Proving Which Spam Filters work Best

← Back to Stories (view on slashdot.org)

Proving Which Spam Filters work Best

Posted by ryuzaki0 on Wednesday August 2, 2006 @04:14PM from the get-rid-of-it dept.

pirateninja writes "Dr. Gord Cormack decided to find and prove what the best spam filter is. In his study he looked at the major spam filters (DSPAM, SpamAssassin, etc.) along with those submitted by various academics. The results are quite surprising, with a previously unheard-of spam filter, which uses ideas from various compression algorithms, performing the best overall. He recently presented the results and methodology used in a presentation titled 'Spam Filters, Do they Work? and Can you prove it?'" Note that this is a video of his presentation.

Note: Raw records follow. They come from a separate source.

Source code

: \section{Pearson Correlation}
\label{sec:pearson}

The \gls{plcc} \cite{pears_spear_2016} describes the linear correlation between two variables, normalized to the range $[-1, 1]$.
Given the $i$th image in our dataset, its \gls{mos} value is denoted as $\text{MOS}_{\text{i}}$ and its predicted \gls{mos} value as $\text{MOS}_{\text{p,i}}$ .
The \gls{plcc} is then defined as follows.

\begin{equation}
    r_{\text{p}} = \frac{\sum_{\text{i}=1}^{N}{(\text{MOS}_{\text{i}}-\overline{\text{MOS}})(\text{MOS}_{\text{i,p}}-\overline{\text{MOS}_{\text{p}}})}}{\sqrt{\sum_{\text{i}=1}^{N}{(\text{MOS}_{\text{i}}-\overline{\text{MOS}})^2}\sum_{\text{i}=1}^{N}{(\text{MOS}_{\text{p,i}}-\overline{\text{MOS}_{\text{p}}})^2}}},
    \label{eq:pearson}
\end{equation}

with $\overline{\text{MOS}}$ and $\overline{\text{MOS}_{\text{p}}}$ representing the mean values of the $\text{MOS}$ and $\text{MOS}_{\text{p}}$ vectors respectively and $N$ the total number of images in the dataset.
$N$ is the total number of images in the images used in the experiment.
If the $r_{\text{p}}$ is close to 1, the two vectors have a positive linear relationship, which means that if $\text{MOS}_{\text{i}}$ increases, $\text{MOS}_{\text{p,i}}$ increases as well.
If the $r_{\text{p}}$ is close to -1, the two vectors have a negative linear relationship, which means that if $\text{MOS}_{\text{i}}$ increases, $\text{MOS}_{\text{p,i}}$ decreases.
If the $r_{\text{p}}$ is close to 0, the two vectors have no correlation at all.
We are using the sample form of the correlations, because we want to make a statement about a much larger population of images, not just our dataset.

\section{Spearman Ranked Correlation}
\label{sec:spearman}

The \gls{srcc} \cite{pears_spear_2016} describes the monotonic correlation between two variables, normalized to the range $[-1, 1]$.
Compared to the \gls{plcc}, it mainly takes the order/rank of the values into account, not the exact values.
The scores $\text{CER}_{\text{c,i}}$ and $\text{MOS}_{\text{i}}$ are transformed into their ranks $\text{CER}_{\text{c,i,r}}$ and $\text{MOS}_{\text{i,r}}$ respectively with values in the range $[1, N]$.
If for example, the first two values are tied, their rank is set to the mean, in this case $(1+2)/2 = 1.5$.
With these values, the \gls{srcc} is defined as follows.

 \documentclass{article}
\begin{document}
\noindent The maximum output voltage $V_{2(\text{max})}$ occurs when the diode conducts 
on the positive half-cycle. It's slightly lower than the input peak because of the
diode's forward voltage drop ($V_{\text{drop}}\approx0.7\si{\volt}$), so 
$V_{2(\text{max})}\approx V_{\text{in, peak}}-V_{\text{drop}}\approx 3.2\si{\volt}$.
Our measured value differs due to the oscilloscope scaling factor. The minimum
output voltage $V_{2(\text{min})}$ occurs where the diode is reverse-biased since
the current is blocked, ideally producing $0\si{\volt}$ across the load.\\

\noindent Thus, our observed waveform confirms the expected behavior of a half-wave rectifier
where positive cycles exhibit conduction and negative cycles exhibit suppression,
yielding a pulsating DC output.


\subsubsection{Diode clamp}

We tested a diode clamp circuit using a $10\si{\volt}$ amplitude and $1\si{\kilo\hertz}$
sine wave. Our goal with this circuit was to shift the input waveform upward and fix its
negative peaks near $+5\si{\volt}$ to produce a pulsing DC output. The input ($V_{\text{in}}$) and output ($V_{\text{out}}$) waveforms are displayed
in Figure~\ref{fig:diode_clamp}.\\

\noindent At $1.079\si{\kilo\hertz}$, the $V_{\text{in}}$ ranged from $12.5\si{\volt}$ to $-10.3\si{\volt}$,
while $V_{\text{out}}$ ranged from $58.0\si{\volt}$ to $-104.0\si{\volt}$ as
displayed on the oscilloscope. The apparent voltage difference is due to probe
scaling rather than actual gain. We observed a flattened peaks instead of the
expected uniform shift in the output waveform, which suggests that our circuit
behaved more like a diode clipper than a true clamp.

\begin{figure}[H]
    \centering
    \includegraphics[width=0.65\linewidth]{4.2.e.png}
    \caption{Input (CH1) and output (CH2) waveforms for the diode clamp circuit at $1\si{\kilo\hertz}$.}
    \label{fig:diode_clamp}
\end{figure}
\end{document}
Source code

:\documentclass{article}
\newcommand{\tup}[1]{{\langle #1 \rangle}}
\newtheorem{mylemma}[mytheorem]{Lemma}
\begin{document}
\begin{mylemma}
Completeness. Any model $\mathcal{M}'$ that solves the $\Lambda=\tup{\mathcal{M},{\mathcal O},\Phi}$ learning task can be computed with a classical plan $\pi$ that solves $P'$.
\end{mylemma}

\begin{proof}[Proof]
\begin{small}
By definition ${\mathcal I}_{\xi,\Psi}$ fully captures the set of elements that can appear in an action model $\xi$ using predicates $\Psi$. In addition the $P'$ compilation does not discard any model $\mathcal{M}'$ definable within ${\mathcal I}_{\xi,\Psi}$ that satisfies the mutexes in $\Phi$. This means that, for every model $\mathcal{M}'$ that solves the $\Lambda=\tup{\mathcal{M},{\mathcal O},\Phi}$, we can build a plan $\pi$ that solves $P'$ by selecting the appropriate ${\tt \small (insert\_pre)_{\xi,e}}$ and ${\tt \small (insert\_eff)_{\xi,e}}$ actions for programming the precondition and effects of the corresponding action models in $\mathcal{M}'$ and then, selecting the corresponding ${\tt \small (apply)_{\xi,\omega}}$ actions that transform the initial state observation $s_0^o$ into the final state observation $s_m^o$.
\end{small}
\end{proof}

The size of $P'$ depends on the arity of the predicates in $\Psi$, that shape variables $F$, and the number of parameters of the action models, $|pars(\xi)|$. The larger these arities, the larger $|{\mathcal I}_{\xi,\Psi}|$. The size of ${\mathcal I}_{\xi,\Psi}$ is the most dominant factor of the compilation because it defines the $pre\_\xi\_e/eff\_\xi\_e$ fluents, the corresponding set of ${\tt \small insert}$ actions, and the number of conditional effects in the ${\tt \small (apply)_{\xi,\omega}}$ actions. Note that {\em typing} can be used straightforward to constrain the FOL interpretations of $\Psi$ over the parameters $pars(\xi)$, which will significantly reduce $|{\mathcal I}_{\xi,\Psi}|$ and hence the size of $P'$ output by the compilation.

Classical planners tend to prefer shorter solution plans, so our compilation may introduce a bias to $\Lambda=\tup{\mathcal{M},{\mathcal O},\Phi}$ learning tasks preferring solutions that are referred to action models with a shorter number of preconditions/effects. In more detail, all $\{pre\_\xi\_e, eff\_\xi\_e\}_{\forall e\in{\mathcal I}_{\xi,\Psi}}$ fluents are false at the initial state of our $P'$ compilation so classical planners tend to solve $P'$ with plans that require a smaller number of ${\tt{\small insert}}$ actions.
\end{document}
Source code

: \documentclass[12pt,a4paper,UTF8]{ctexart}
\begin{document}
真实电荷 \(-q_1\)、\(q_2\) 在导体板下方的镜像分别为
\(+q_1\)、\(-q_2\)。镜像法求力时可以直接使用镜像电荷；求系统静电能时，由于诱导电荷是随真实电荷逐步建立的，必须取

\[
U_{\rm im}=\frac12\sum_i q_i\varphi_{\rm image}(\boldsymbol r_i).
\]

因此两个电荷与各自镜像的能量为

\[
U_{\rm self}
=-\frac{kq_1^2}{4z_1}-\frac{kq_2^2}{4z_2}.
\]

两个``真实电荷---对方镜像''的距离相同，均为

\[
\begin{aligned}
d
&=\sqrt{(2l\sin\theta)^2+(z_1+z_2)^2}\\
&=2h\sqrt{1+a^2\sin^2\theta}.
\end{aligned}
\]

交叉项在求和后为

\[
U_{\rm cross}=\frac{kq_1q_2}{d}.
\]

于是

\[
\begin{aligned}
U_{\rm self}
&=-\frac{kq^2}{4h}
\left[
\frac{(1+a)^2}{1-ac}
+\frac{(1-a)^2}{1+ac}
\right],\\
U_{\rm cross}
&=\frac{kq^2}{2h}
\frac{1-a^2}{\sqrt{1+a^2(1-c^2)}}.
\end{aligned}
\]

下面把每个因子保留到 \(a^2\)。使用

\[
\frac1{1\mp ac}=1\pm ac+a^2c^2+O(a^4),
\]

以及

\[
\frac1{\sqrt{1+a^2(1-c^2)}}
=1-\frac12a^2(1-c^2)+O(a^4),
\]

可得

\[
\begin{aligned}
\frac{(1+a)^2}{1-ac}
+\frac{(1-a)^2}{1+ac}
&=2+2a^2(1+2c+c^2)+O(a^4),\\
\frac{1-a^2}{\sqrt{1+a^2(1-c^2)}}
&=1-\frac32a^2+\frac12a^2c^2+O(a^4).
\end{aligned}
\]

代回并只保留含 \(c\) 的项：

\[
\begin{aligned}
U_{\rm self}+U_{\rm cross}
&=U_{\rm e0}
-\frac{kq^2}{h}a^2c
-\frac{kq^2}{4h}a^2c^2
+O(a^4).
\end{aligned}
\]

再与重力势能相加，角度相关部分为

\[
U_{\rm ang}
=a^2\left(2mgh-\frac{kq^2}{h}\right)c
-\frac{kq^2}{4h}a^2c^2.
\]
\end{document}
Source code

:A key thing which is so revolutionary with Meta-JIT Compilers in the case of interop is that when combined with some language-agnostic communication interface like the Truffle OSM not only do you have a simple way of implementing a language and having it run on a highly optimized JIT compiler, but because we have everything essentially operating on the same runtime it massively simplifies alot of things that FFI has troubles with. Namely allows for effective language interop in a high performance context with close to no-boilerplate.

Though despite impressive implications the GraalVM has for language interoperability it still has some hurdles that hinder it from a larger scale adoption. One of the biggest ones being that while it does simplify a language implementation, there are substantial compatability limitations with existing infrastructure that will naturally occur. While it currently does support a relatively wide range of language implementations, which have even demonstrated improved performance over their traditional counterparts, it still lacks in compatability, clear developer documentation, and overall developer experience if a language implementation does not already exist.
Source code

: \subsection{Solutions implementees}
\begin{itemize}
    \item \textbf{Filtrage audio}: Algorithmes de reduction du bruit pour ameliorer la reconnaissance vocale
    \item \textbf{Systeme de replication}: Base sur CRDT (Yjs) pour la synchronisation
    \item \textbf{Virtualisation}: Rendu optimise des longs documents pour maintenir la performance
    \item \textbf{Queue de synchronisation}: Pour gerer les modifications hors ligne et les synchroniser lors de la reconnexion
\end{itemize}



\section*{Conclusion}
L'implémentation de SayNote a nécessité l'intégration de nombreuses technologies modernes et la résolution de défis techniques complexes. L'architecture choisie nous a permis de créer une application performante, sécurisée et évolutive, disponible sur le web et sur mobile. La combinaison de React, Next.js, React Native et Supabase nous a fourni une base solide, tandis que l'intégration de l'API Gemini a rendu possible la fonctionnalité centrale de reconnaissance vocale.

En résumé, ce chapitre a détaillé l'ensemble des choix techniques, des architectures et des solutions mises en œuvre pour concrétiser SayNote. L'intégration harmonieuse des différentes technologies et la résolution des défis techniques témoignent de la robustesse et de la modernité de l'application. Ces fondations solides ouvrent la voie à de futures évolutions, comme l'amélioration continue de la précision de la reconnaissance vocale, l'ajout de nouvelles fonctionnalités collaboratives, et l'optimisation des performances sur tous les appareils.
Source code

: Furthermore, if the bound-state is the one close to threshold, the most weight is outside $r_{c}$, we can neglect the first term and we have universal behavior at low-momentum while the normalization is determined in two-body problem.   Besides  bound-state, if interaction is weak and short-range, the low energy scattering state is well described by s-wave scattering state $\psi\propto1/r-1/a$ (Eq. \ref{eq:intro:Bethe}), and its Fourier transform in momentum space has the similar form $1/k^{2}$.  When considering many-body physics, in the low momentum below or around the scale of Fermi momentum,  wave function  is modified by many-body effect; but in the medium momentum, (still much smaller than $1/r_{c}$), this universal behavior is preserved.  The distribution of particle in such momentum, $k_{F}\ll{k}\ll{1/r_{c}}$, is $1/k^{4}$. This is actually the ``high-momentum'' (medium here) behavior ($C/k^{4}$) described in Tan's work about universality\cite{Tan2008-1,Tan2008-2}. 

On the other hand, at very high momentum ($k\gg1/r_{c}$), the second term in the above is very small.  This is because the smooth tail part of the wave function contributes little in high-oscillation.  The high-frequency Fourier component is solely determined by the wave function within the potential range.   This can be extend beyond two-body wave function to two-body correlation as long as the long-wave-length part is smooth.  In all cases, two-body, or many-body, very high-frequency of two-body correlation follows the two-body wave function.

34 of 263 comments (clear)

Min score:

Reason:

Sort:

In my experience... by vivin · 2006-08-02 16:24 · Score: 4, Informative

... the ones which have worked best (for me) are Bayesian Spam Filters (A Plan for Spam, SpamBayes - a free filter) and CRM114 The Controllable Regex Mutilator (Paul Graham mentions it here). I've always had a very high success rate with these.

--
Vivin Suresh Paliath
http://vivin.net

I like
1. Re:In my experience... by coffeeisclassy · 2006-08-02 16:29 · Score: 3, Insightful
  
  Whats surprising is, while Bayesian spam filters work well in his tests, the one that performs the best was never really heard of before.... I wonder how long it will be before we see something using the methods available, who wants to bet OpenSource will beet closed source to implementing this?
2. Re:In my experience... by ozmanjusri · 2006-08-02 16:30 · Score: 5, Funny
  
  I've always had a very high success rate with these.
  I haven't tested this one myself, Barrett Filter but I understand it is 100% effective at reducing spam from known sources. False positives may be a problem, however.
  
  --
  "I've got more toys than Teruhisa Kitahara."
3. Re:In my experience... by Red+Alastor · 2006-08-02 18:00 · Score: 4, Informative
  
  I like popfile because it's a bayesian filter that sorts into any arbitrary categories you want, not just spam and ham.
  http://popfile.sourceforge.net/
  
  --
  Slashdot anagrams to "Sad Sloth"
4. Re:In my experience... by I!heartU · 2006-08-02 19:34 · Score: 3, Insightful
  
  Domain keys... now just get everyone to use it.
5. Re:In my experience... by KlaymenDK · 2006-08-02 21:47 · Score: 4, Insightful
  
  "False positives may be a problem, however."
  
  False positives are a HUGE problem compared to the occasional "true negative"(?).
  
  I'd rather have a small trickle of spam emails (I can't believe I'm saying this, but hear me out) than I would risk missing out on that one truly important email.
  
  --
  "Good news, everyone!"
6. Re:In my experience... by jank1887 · 2006-08-03 00:27 · Score: 3, Insightful
  Hello. welcome to the internet.
  First, spam does not need to make sense to make money. Here's some of my latest received headlines:
  
  placing LEDhas
  
  pJapans mission
  
  capture Todays architect shared
  
  6MZ
  
  and the body text (with an attached image):
  -----
  malware
  USDA databases crop
  entente cordial: admission relation contract GB giveaway andd
  studios another page:
  ... (etc.,etc.)
  -------
  AND IT STILL MAKES MONEY!!!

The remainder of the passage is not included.